DNA Strand breaks in testicular cells from humans and rats following in vitro exposure to 1,2-dibromo-3-chloropropane (DBCP)

Abstract

Preparations of testicular cells from human organ transplant donors and from Wistar rats were compared with respect to their composition of the different testicular cell types, their ability to metabolize 1,2-dibromo-3-chloropropane (DBCP), and their relative sensitivity to induction of DNA single strand breaks and alkali labile sites (ssDNA breaks) after treatment with DBCP, 4-nitroquinoline N-oxide (4-NQO), and x rays. Flow cytometric and microscopic analysis demonstrated that the interindividual variation in the composition of testicular cell types was considerably greater in the human tissue than in that from rats. The in vitro metabolic activation of DBCP (50 to 250 μM), measured as radiolabel covalently bound to macromolecules, was three-fold faster in rat testicular cells compared to human testicular cells. X rays (1 to 10 Gy) and 4-NQO (0.5 to 2.5 μM) induced ssDNA breaks to a similar extent in both human and rat testicular cells as measured by single cell gel electrophoresis (SCGE) and alkaline niter elution. In contrast, 1,2-dibromo-3-chloropropane (DBCP) (3 to 300 μM) caused no significant DNA damage in human testicular cells, whereas in rats there was a clear concentration-dependent increase in ssDNA breaks. The data show that, compared to rats, testicular cells from humans are less efficient in activating DBCP to metabolites binding covalently to macromolecules.

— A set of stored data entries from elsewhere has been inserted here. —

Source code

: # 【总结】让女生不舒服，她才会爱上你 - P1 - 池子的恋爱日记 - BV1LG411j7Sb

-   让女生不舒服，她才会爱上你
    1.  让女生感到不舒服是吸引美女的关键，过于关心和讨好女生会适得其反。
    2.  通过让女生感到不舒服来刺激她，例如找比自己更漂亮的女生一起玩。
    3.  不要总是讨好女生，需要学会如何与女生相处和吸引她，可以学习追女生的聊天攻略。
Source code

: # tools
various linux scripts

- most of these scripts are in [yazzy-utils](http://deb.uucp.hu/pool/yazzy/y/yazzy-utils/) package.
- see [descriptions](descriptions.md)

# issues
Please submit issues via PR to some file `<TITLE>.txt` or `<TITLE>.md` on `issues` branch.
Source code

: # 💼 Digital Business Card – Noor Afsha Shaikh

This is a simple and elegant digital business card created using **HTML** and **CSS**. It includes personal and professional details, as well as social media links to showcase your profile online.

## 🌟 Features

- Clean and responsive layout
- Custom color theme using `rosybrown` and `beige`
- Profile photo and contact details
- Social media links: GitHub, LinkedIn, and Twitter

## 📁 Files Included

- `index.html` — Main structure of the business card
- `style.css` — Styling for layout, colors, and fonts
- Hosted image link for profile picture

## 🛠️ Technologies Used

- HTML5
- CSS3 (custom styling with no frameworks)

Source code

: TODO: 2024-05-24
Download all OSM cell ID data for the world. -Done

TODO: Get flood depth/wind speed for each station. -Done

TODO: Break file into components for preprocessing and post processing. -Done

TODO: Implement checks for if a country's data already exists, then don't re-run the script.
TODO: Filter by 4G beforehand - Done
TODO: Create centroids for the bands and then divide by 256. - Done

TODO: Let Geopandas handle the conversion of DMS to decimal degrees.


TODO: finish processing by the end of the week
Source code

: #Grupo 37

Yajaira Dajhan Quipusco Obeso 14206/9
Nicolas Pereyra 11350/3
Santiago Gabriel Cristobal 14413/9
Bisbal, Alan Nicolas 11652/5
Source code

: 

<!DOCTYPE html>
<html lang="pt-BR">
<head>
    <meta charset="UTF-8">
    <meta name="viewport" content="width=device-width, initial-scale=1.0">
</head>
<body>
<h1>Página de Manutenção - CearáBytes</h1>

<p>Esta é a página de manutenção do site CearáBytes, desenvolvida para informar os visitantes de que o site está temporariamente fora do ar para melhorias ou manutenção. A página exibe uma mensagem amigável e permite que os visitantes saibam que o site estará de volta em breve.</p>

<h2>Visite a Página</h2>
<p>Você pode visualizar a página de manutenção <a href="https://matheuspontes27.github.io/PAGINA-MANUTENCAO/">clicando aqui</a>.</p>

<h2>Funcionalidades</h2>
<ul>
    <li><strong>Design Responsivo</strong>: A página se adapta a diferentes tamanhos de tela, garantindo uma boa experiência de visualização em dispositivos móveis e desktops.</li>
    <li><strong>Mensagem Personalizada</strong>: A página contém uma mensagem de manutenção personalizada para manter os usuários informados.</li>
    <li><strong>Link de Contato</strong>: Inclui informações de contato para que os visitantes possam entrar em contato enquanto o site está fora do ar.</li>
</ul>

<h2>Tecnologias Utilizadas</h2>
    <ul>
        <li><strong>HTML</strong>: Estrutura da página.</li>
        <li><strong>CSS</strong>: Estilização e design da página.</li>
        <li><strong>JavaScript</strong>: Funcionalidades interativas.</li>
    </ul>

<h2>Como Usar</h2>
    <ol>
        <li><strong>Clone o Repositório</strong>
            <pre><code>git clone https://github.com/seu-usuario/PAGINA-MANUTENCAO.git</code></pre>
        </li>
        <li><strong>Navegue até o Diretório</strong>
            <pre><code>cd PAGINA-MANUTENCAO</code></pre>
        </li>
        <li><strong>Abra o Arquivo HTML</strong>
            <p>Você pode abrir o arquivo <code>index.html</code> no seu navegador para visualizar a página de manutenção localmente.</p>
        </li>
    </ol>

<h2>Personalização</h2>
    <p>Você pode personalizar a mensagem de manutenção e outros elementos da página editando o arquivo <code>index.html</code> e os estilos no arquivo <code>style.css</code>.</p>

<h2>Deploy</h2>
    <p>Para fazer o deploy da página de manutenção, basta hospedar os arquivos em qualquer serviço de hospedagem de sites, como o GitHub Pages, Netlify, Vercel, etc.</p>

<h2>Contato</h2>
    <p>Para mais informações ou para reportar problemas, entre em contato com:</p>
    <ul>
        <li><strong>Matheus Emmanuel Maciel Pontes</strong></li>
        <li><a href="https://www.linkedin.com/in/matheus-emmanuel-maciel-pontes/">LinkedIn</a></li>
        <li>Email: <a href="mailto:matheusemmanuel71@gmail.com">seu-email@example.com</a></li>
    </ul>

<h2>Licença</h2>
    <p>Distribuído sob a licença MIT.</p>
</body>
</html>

However, from the rate of covalent binding observed one would expect a significant degree of DBCP-induced ssDNA breaks in the human testicular cells. The low level of DBCP-induced ssDNA breaks in human testicular cells could indicate that different reactive DBCP metabolites are involved in binding to cellular macromolecules compared to DNA damage, or that different rates of DNA repair exist in human and rat testicular cells.